Instructions to follow: Would you please transcribe the entire listing exactly?

◆ ◆ ◆ ◆ ◆

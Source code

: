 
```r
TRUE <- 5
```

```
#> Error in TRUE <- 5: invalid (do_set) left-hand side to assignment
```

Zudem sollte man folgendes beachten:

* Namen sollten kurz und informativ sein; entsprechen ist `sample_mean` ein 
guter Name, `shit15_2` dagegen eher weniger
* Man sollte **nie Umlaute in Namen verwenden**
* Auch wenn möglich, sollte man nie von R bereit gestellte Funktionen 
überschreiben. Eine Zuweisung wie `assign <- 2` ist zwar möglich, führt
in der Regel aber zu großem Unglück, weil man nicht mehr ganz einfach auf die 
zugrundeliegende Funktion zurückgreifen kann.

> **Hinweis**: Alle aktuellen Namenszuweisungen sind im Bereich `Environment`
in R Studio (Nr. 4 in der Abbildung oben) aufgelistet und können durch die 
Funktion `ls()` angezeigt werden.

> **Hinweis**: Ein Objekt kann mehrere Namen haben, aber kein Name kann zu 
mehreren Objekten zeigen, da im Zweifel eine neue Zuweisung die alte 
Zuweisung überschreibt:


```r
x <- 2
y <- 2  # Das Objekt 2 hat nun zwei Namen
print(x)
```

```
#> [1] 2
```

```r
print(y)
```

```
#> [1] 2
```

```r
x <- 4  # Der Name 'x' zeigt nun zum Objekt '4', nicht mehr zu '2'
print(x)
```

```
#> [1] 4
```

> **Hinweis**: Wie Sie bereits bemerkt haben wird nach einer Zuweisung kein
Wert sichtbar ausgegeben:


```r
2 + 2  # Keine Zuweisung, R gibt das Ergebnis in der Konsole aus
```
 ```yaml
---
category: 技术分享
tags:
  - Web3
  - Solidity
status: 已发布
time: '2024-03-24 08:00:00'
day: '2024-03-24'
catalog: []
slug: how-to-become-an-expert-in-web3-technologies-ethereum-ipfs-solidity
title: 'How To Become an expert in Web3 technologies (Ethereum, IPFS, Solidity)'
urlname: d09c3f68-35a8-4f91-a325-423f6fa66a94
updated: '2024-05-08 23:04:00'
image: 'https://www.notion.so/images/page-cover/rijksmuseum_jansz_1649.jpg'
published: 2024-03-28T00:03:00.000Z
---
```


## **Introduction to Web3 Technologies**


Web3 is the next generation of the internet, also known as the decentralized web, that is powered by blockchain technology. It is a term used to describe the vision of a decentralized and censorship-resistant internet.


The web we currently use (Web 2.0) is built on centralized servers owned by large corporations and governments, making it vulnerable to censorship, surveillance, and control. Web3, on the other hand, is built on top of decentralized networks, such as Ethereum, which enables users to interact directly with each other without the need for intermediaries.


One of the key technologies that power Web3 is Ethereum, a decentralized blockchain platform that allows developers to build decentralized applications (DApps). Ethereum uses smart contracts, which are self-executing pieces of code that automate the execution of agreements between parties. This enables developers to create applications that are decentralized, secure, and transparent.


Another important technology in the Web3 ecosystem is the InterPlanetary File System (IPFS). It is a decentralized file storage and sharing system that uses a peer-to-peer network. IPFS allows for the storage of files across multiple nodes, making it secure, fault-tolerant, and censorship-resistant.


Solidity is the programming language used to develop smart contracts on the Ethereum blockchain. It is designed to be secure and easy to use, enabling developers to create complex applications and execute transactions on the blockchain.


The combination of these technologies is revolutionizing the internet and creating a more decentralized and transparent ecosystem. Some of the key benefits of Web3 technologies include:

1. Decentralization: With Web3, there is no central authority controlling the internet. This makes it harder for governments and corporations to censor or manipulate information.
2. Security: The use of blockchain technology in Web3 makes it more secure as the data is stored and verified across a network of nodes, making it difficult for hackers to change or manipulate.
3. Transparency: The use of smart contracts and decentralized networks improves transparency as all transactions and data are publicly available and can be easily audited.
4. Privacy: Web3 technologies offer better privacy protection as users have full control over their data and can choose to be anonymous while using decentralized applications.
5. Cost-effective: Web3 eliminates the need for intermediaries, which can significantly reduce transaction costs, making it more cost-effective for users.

◆ ◆ ◆ ◆ ◆

Answer to this problem:
Source code

: 
```r
TRUE <- 5
```

```
#> Error in TRUE <- 5: invalid (do_set) left-hand side to assignment
```

Zudem sollte man folgendes beachten:

* Namen sollten kurz und informativ sein; entsprechen ist `sample_mean` ein 
guter Name, `shit15_2` dagegen eher weniger
* Man sollte **nie Umlaute in Namen verwenden**
* Auch wenn möglich, sollte man nie von R bereit gestellte Funktionen 
überschreiben. Eine Zuweisung wie `assign <- 2` ist zwar möglich, führt
in der Regel aber zu großem Unglück, weil man nicht mehr ganz einfach auf die 
zugrundeliegende Funktion zurückgreifen kann.

> **Hinweis**: Alle aktuellen Namenszuweisungen sind im Bereich `Environment`
in R Studio (Nr. 4 in der Abbildung oben) aufgelistet und können durch die 
Funktion `ls()` angezeigt werden.

> **Hinweis**: Ein Objekt kann mehrere Namen haben, aber kein Name kann zu 
mehreren Objekten zeigen, da im Zweifel eine neue Zuweisung die alte 
Zuweisung überschreibt:


```r
x <- 2
y <- 2  # Das Objekt 2 hat nun zwei Namen
print(x)
```

```
#> [1] 2
```

```r
print(y)
```

```
#> [1] 2
```

```r
x <- 4  # Der Name 'x' zeigt nun zum Objekt '4', nicht mehr zu '2'
print(x)
```

```
#> [1] 4
```

> **Hinweis**: Wie Sie bereits bemerkt haben wird nach einer Zuweisung kein
Wert sichtbar ausgegeben:


```r
2 + 2  # Keine Zuweisung, R gibt das Ergebnis in der Konsole aus
```
 ```yaml
---
category: 技术分享
tags:
  - Web3
  - Solidity
status: 已发布
time: '2024-03-24 08:00:00'
day: '2024-03-24'
catalog: []
slug: how-to-become-an-expert-in-web3-technologies-ethereum-ipfs-solidity
title: 'How To Become an expert in Web3 technologies (Ethereum, IPFS, Solidity)'
urlname: d09c3f68-35a8-4f91-a325-423f6fa66a94
updated: '2024-05-08 23:04:00'
image: 'https://www.notion.so/images/page-cover/rijksmuseum_jansz_1649.jpg'
published: 2024-03-28T00:03:00.000Z
---
```


## **Introduction to Web3 Technologies**


Web3 is the next generation of the internet, also known as the decentralized web, that is powered by blockchain technology. It is a term used to describe the vision of a decentralized and censorship-resistant internet.


The web we currently use (Web 2.0) is built on centralized servers owned by large corporations and governments, making it vulnerable to censorship, surveillance, and control. Web3, on the other hand, is built on top of decentralized networks, such as Ethereum, which enables users to interact directly with each other without the need for intermediaries.


One of the key technologies that power Web3 is Ethereum, a decentralized blockchain platform that allows developers to build decentralized applications (DApps). Ethereum uses smart contracts, which are self-executing pieces of code that automate the execution of agreements between parties. This enables developers to create applications that are decentralized, secure, and transparent.


Another important technology in the Web3 ecosystem is the InterPlanetary File System (IPFS). It is a decentralized file storage and sharing system that uses a peer-to-peer network. IPFS allows for the storage of files across multiple nodes, making it secure, fault-tolerant, and censorship-resistant.


Solidity is the programming language used to develop smart contracts on the Ethereum blockchain. It is designed to be secure and easy to use, enabling developers to create complex applications and execute transactions on the blockchain.


The combination of these technologies is revolutionizing the internet and creating a more decentralized and transparent ecosystem. Some of the key benefits of Web3 technologies include:

1. Decentralization: With Web3, there is no central authority controlling the internet. This makes it harder for governments and corporations to censor or manipulate information.
2. Security: The use of blockchain technology in Web3 makes it more secure as the data is stored and verified across a network of nodes, making it difficult for hackers to change or manipulate.
3. Transparency: The use of smart contracts and decentralized networks improves transparency as all transactions and data are publicly available and can be easily audited.
4. Privacy: Web3 technologies offer better privacy protection as users have full control over their data and can choose to be anonymous while using decentralized applications.
5. Cost-effective: Web3 eliminates the need for intermediaries, which can significantly reduce transaction costs, making it more cost-effective for users.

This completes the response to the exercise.